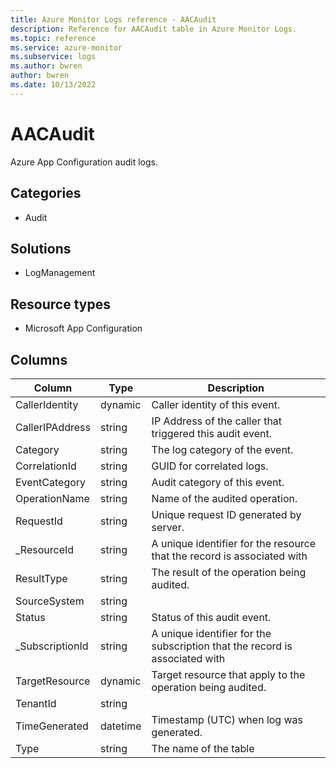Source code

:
 ```yaml
---
title: Azure Monitor Logs reference - AACAudit
description: Reference for AACAudit table in Azure Monitor Logs.
ms.topic: reference
ms.service: azure-monitor
ms.subservice: logs
ms.author: bwren
author: bwren
ms.date: 10/13/2022
---
```


# AACAudit

 Azure App Configuration audit logs.

## Categories

- Audit
## Solutions

- LogManagement
## Resource types

- Microsoft App Configuration




## Columns

| Column | Type | Description |
| --- | --- | --- |
| CallerIdentity | dynamic | Caller identity of this event. |
| CallerIPAddress | string | IP Address of the caller that triggered this audit event. |
| Category | string | The log category of the event. |
| CorrelationId | string | GUID for correlated logs. |
| EventCategory | string | Audit category of this event. |
| OperationName | string | Name of the audited operation. |
| RequestId | string | Unique request ID generated by server. |
| _ResourceId | string | A unique identifier for the resource that the record is associated with |
| ResultType | string | The result of the operation being audited. |
| SourceSystem | string |  |
| Status | string | Status of this audit event. |
| _SubscriptionId | string | A unique identifier for the subscription that the record is associated with |
| TargetResource | dynamic | Target resource that apply to the operation being audited. |
| TenantId | string |  |
| TimeGenerated | datetime | Timestamp (UTC) when log was generated. |
| Type | string | The name of the table |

-- TASK INSTRUCTIONS --
Look over the listing above. Pick out and copy every line that includes "dynamic".

-- ANSWER TO THE PROBLEM --
| CallerIdentity | dynamic | Caller identity of this event. |
| TargetResource | dynamic | Target resource that apply to the operation being audited. |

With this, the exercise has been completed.